Aanvullend heeft een aantal gemeenten gebruik gemaakt van de ruimte om een opmerking te maken bij de enquête. Deze zijn verdeeld in drie groepen:

  1. Gemeenten die geen waarschuwingen hebben opgegeven.
    Enkele gemeenten gaven aan dat zij door de coronapandemie in 2020 geen waarschuwingen hebben opgelegd. Bij de meeste gemeenten was het echter niet mogelijk om een aantal waarschuwingen op te geven omdat zij die niet registreren in hun systeem (alleen in rapportages).
  2. Gemeenten die naar eigen zeggen weinig waarschuwingen hebben opgegeven.
    Bij enkele gemeenten is de registratie van waarschuwingen niet correct of niet volledig.
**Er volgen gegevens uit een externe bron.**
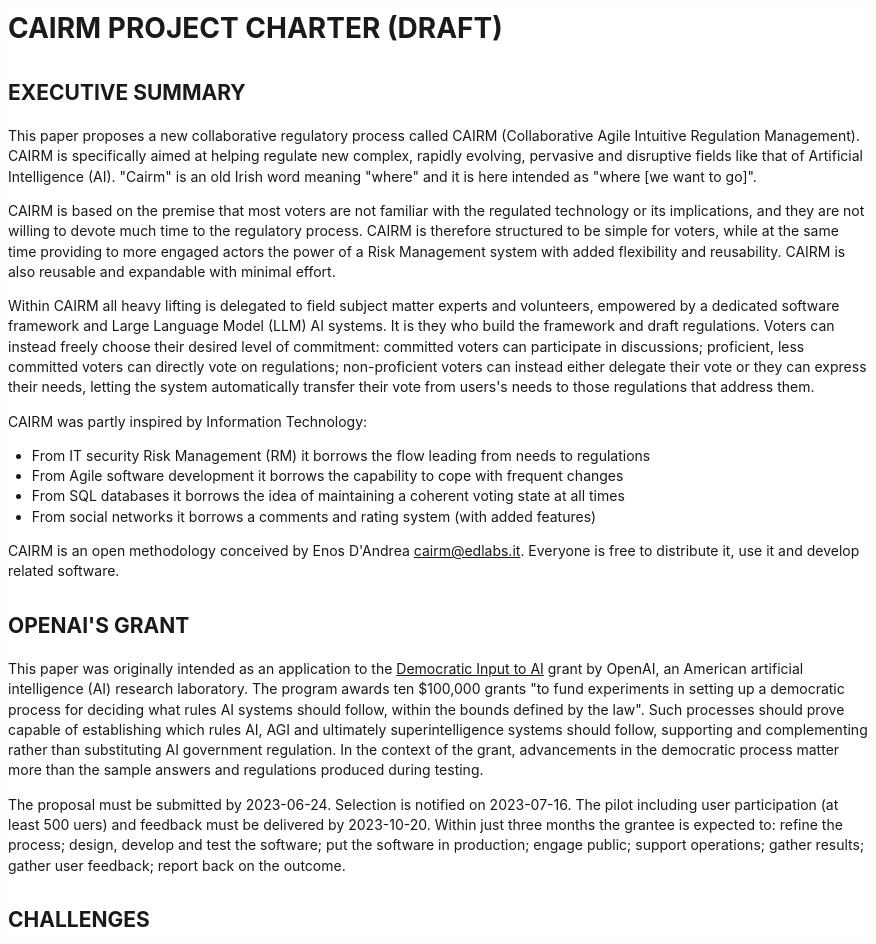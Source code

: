 
# CAIRM PROJECT CHARTER (DRAFT)

## EXECUTIVE SUMMARY

This paper proposes a new collaborative regulatory process called CAIRM (Collaborative Agile Intuitive Regulation Management). CAIRM is specifically aimed at helping regulate new complex, rapidly evolving, pervasive and disruptive fields like that of Artificial Intelligence (AI). "Cairm" is an old Irish word meaning "where" and it is here intended as "where [we want to go]".

CAIRM is based on the premise that most voters are not familiar with the regulated technology or its implications, and they are not willing to devote much time to the regulatory process. CAIRM is therefore structured to be simple for voters, while at the same time providing to more engaged actors the power of a Risk Management system with added flexibility and reusability. CAIRM is also reusable and expandable with minimal effort.

Within CAIRM all heavy lifting is delegated to field subject matter experts and volunteers, empowered by a dedicated software framework and Large Language Model (LLM) AI systems. It is they who build the framework and draft regulations. Voters can instead freely choose their desired level of commitment: committed voters can participate in discussions; proficient, less committed voters can directly vote on regulations; non-proficient voters can instead either delegate their vote or they can express their needs, letting the system automatically transfer their vote from users's needs to those regulations that address them.

CAIRM was partly inspired by Information Technology:
*   From IT security Risk Management (RM) it borrows the flow leading from needs to regulations
*   From Agile software development it borrows the capability to cope with frequent changes
*   From SQL databases it borrows the idea of maintaining a coherent voting state at all times
*   From social networks it borrows a comments and rating system (with added features)

CAIRM is an open methodology conceived by Enos D'Andrea <cairm@edlabs.it>. Everyone is free to distribute it, use it and develop related software.

## OPENAI'S GRANT

This paper was originally intended as an application to the [Democratic Input to AI](https://openai.com/blog/democratic-inputs-to-ai) grant by OpenAI, an American artificial intelligence (AI) research laboratory. The program awards ten $100,000 grants "to fund experiments in setting up a democratic process for deciding what rules AI systems should follow, within the bounds defined by the law". Such processes should prove capable of establishing which rules AI, AGI and ultimately superintelligence systems should follow, supporting and complementing rather than substituting AI government regulation. In the context of the grant, advancements in the democratic process matter more than the sample answers and regulations produced during testing.

The proposal must be submitted by 2023-06-24. Selection is notified on 2023-07-16. The pilot including user participation (at least 500 uers) and feedback must be delivered by 2023-10-20. Within just three months the grantee is expected to: refine the process; design, develop and test the software; put the software in production; engage public; support operations; gather results; gather user feedback; report back on the outcome.

## CHALLENGES
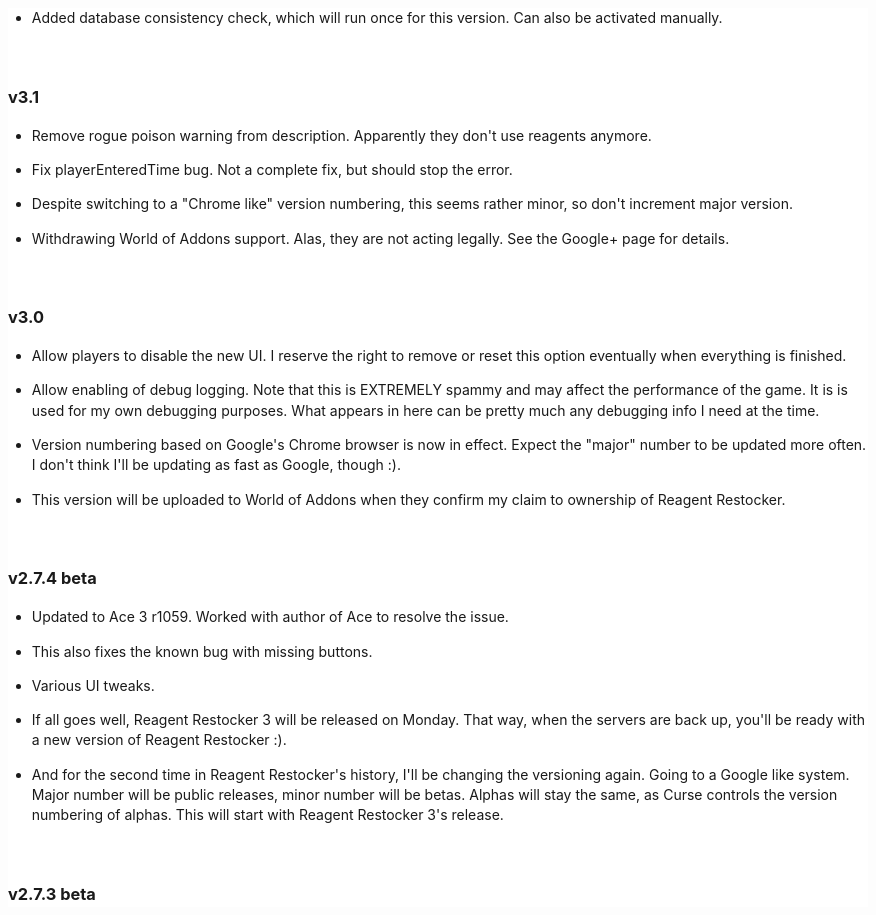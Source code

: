 -   Added database consistency check, which will run once for this version. Can
    also be activated manually.

 

### v3.1

-   Remove rogue poison warning from description. Apparently they don't use
    reagents anymore.

-   Fix playerEnteredTime bug. Not a complete fix, but should stop the error.

-   Despite switching to a "Chrome like" version numbering, this seems rather
    minor, so don't increment major version.

-   Withdrawing World of Addons support. Alas, they are not acting legally. See
    the Google+ page for details.

 

### v3.0

-   Allow players to disable the new UI. I reserve the right to remove or reset
    this option eventually when everything is finished.

-   Allow enabling of debug logging. Note that this is EXTREMELY spammy and may
    affect the performance of the game. It is is used for my own debugging
    purposes. What appears in here can be pretty much any debugging info I need
    at the time.

-   Version numbering based on Google's Chrome browser is now in effect. Expect
    the "major" number to be updated more often. I don't think I'll be updating
    as fast as Google, though :).

-   This version will be uploaded to World of Addons when they confirm my claim
    to ownership of Reagent Restocker.

 

### v2.7.4 beta

-   Updated to Ace 3 r1059. Worked with author of Ace to resolve the issue.

-   This also fixes the known bug with missing buttons.

-   Various UI tweaks.

-   If all goes well, Reagent Restocker 3 will be released on Monday. That way,
    when the servers are back up, you'll be ready with a new version of Reagent
    Restocker :).

-   And for the second time in Reagent Restocker's history, I'll be changing the
    versioning again. Going to a Google like system. Major number will be public
    releases, minor number will be betas. Alphas will stay the same, as Curse
    controls the version numbering of alphas. This will start with Reagent
    Restocker 3's release.

 

### v2.7.3 beta
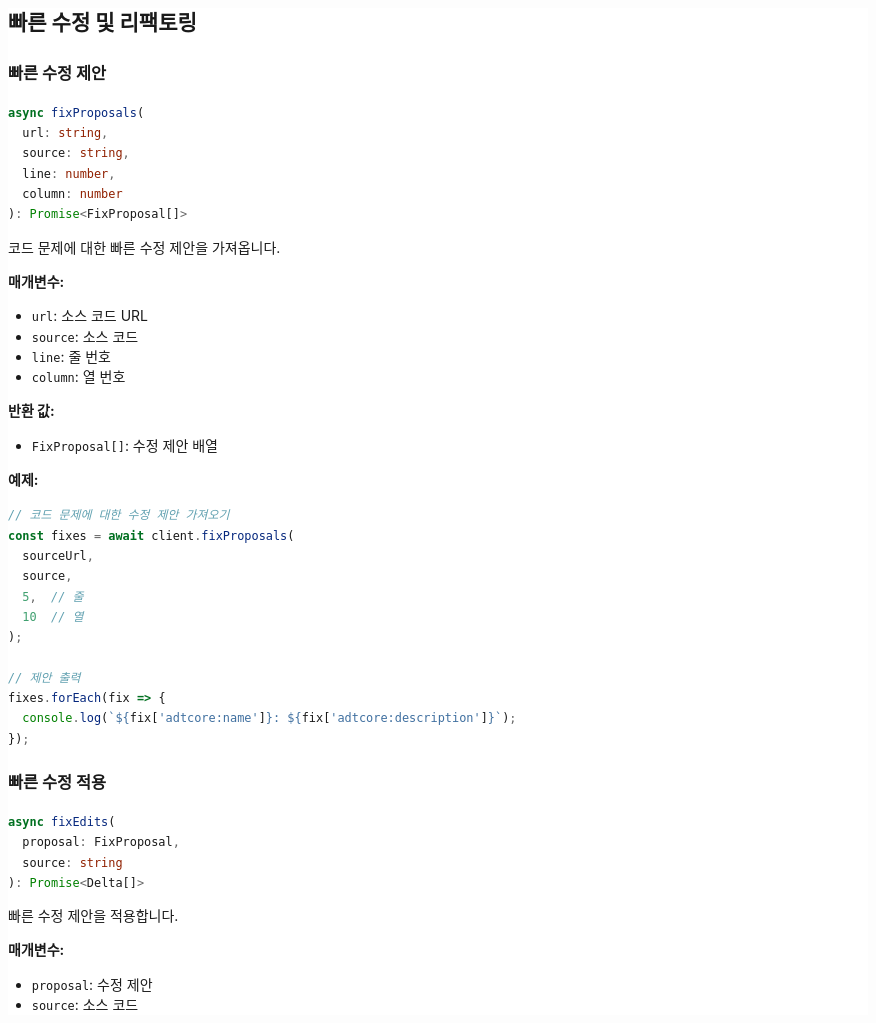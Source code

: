 
## 빠른 수정 및 리팩토링

### 빠른 수정 제안

```typescript
async fixProposals(
  url: string,
  source: string,
  line: number,
  column: number
): Promise<FixProposal[]>
```

코드 문제에 대한 빠른 수정 제안을 가져옵니다.

**매개변수:**
- `url`: 소스 코드 URL
- `source`: 소스 코드
- `line`: 줄 번호
- `column`: 열 번호

**반환 값:**
- `FixProposal[]`: 수정 제안 배열

**예제:**
```typescript
// 코드 문제에 대한 수정 제안 가져오기
const fixes = await client.fixProposals(
  sourceUrl,
  source,
  5,  // 줄
  10  // 열
);

// 제안 출력
fixes.forEach(fix => {
  console.log(`${fix['adtcore:name']}: ${fix['adtcore:description']}`);
});
```

### 빠른 수정 적용

```typescript
async fixEdits(
  proposal: FixProposal,
  source: string
): Promise<Delta[]>
```

빠른 수정 제안을 적용합니다.

**매개변수:**
- `proposal`: 수정 제안
- `source`: 소스 코드

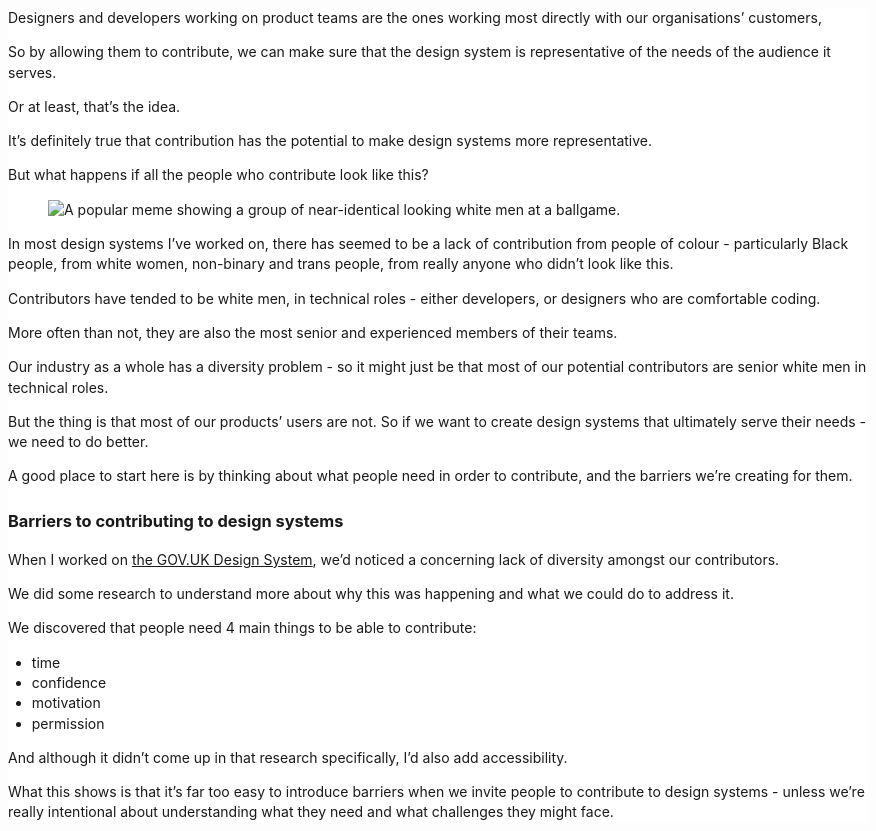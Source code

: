 Designers and developers working on product teams are the ones working most directly with our organisations’ customers, 

So by allowing them to contribute, we can make sure that the design system is representative of the needs of the audience it serves.

Or at least, that’s the idea.

It’s definitely true that contribution has the potential to make design systems more representative.

But what happens if all the people who contribute look like this?

<div class="image">
	<figure>
		<img src="/assets/images/white-guy-ballgame.jpg" alt="A popular meme showing a group of near-identical looking white men at a ballgame." width="100%">
	</figure>
</div>

In most design systems I’ve worked on, there has seemed to be a lack of contribution from people of colour - particularly Black people, from white women, non-binary and trans people, from really anyone who didn’t look like this.

Contributors have tended to be white men, in technical roles - either developers, or designers who are comfortable coding. 

More often than not, they are also the most senior and experienced members of their teams.

Our industry as a whole has a diversity problem - so it might just be that most of our potential contributors are senior white men in technical roles.

But the thing is that most of our products’ users are not. So if we want to create design systems that ultimately serve their needs - we need to do better.

A good place to start here is by thinking about what people need in order to contribute, and the barriers we’re creating for them.

### Barriers to contributing to design systems

When I worked on [the GOV.UK Design System](https://design-system.service.gov.uk/), we’d noticed a concerning lack of diversity amongst our contributors.

We did some research to understand more about why this was happening and what we could do to address it. 

We discovered that people need 4 main things to be able to contribute:

- time
- confidence
- motivation
- permission

And although it didn’t come up in that research specifically, I’d also add accessibility.

What this shows is that it’s far too easy to introduce barriers when we invite people to contribute to design systems - unless we’re really intentional about understanding what they need and what challenges they might face. 
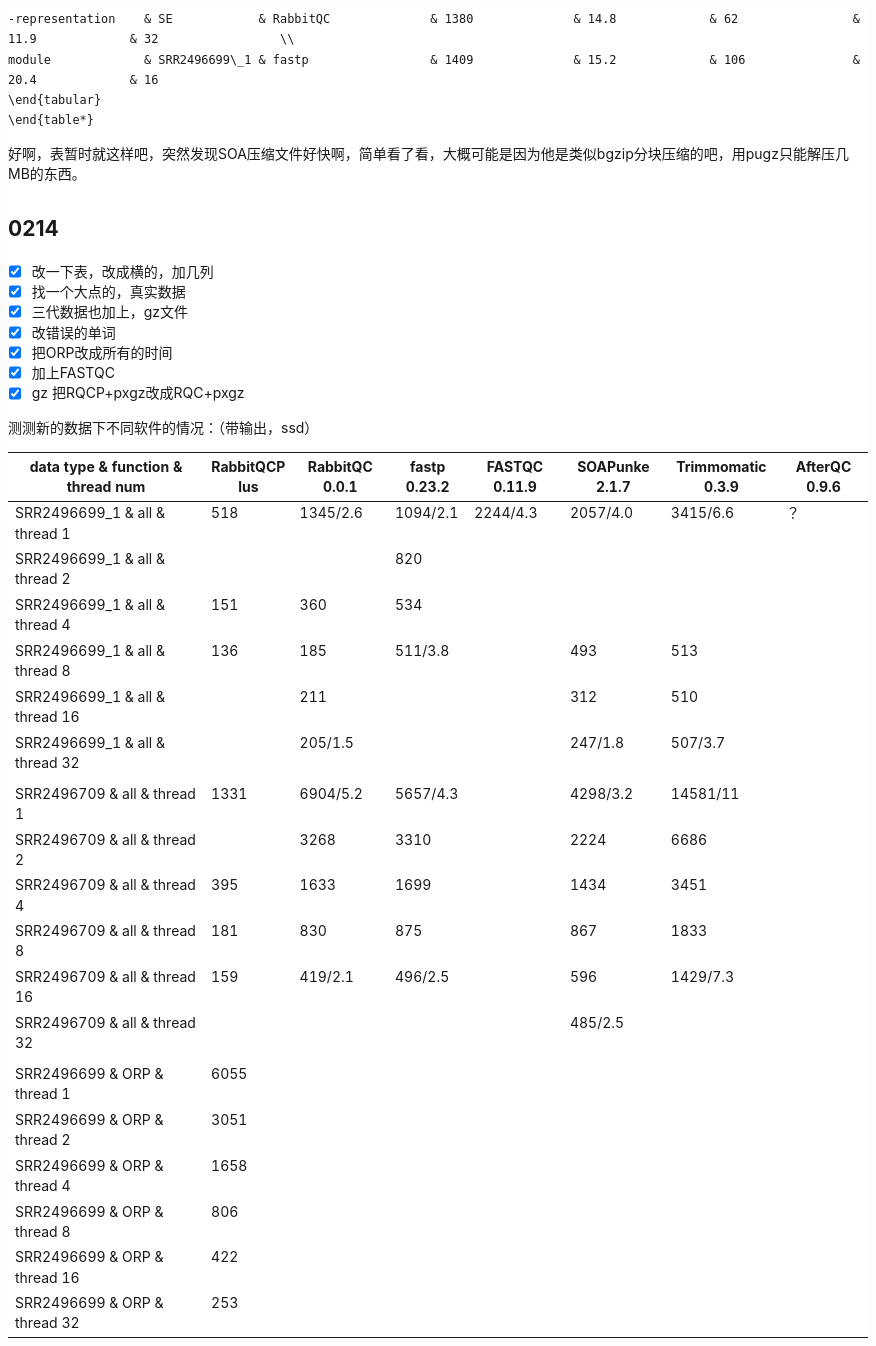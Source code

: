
 ```
-representation    & SE            & RabbitQC              & 1380              & 14.8             & 62                & 11.9             & 32                 \\
module             & SRR2496699\_1 & fastp                 & 1409              & 15.2             & 106               & 20.4             & 16                
\end{tabular}
\end{table*}

```

好啊，表暂时就这样吧，突然发现SOA压缩文件好快啊，简单看了看，大概可能是因为他是类似bgzip分块压缩的吧，用pugz只能解压几MB的东西。

## 0214

- [x] 改一下表，改成横的，加几列
- [x] 找一个大点的，真实数据
- [x] 三代数据也加上，gz文件
- [x] 改错误的单词
- [x] 把ORP改成所有的时间
- [x] 加上FASTQC
- [x] gz 把RQCP+pxgz改成RQC+pxgz

测测新的数据下不同软件的情况：（带输出，ssd）

| data type & function & thread num         | RabbitQCPlus      | RabbitQC 0.0.1 | fastp 0.23.2 | FASTQC 0.11.9 | SOAPunke 2.1.7                        | Trimmomatic 0.3.9 | AfterQC 0.9.6                                                |
| ----------------------------------------- | ----------------- | -------------- | ------------ | ------------- | ------------------------------------- | ----------------- | ------------------------------------------------------------ |
| SRR2496699_1 & all & thread 1             | 518               | 1345/2.6       | 1094/2.1     | 2244/4.3      | 2057/4.0                              | 3415/6.6          | ？                                                           |
| SRR2496699_1 & all & thread 2             |                   |                | 820          |               |                                       |                   |                                                              |
| SRR2496699_1 & all & thread 4             | 151               | 360            | 534          |               |                                       |                   |                                                              |
| SRR2496699_1 & all & thread 8             | 136               | 185            | 511/3.8      |               | 493                                   | 513               |                                                              |
| SRR2496699_1 & all & thread 16            |                   | 211            |              |               | 312                                   | 510               |                                                              |
| SRR2496699_1 & all & thread 32            |                   | 205/1.5        |              |               | 247/1.8                               | 507/3.7           |                                                              |
|                                           |                   |                |              |               |                                       |                   |                                                              |
| SRR2496709 & all & thread 1               | 1331              | 6904/5.2       | 5657/4.3     |               | 4298/3.2                              | 14581/11          |                                                              |
| SRR2496709 & all & thread 2               |                   | 3268           | 3310         |               | 2224                                  | 6686              |                                                              |
| SRR2496709 & all & thread 4               | 395               | 1633           | 1699         |               | 1434                                  | 3451              |                                                              |
| SRR2496709 & all & thread 8               | 181               | 830            | 875          |               | 867                                   | 1833              |                                                              |
| SRR2496709 & all & thread 16              | 159               | 419/2.1        | 496/2.5      |               | 596                                   | 1429/7.3          |                                                              |
| SRR2496709 & all & thread 32              |                   |                |              |               | 485/2.5                               |                   |                                                              |
|                                           |                   |                |              |               |                                       |                   |                                                              |
| SRR2496699 & ORP & thread 1               | 6055              |                |              |               |                                       |                   |                                                              |
| SRR2496699 & ORP & thread 2               | 3051              |                |              |               |                                       |                   |                                                              |
| SRR2496699 & ORP & thread 4               | 1658              |                |              |               |                                       |                   |                                                              |
| SRR2496699 & ORP & thread 8               | 806               |                |              |               |                                       |                   |                                                              |
| SRR2496699 & ORP & thread 16              | 422               |                |              |               |                                       |                   |                                                              |
| SRR2496699 & ORP & thread 32              | 253               |                |              |               |                                       |                   |                                                              |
Daarnaast geven meerdere gemeenten zelden een waarschuwing omdat dat niet aan de orde is in hun uitvoeringspraktijk. Indien daartoe aanleiding bestaat, wordt de belanghebbende opgeroepen voor een gesprek waarin uitleg wordt gegeven over alle verplichtingen, zonder dat dat financiële gevolgen heeft. Er wordt dus geen maatregel opgelegd of een waarschuwing gegeven. Als de belanghebbende niet komt opdagen voor dit gesprek, heeft dat alsnog financiële consequenties. Een gemeente formuleerde dit als volgt:
    “Waarschuwingen m.b.t. maatregelwaardig gedrag worden opgepakt binnen de reguliere re-integratie. Er wordt zelden gebruik gemaakt van een formele waarschuwing omdat cliënten dan al meermaals op hun gedrag zijn gewezen in het reguliere proces.”
  3. Gemeenten die niet naar alle soorten waarschuwingen konden uitsplitsen.
    Meermaals werd aangegeven dat waarschuwingen uitsluitend worden toegepast bij schending van de inlichtingenplicht. In andere gevallen wordt geen waarschuwing gegeven, maar volgt afstemming. Een voorbeeld hiervan:
    "De [overige] gedragingen vallen binnen het kader van de Afstemmingsverordening (verlaging uitkering/maatregel). Binnen dit kader wordt er (in de gemeente X) geen waarschuwing opgelegd, maar vindt er dus afstemming van de uitkering plaats, met een verlaging van de bijstand als eventueel gevolg.”

    Specifiek ten aanzien van waarschuwingen wegens het niet voldoen aan de eis tot het leveren van een tegenprestatie merkten meerdere gemeenten op dat zij de tegenprestatie niet uitvoeren en daarom hiervoor geen waarschuwingen geven.
    Ten slotte merkten meerdere gemeenten nogmaals op (zoals hiervoor al genoemd bij de ‘overige waarschuwingen’) dat zij in hun registratie niet vastleggen om welk soort waarschuwing het gaat.
5) De Tijdelijke overbruggingsregeling zelfstandig ondernemers (Tozo) voorziet zelfstandig ondernemers in een aanvullende uitkering voor levensonderhoud of een lening voor bedrijfskapitaal om liquiditeitsproblemen als gevolg van de coronacrisis op te vangen.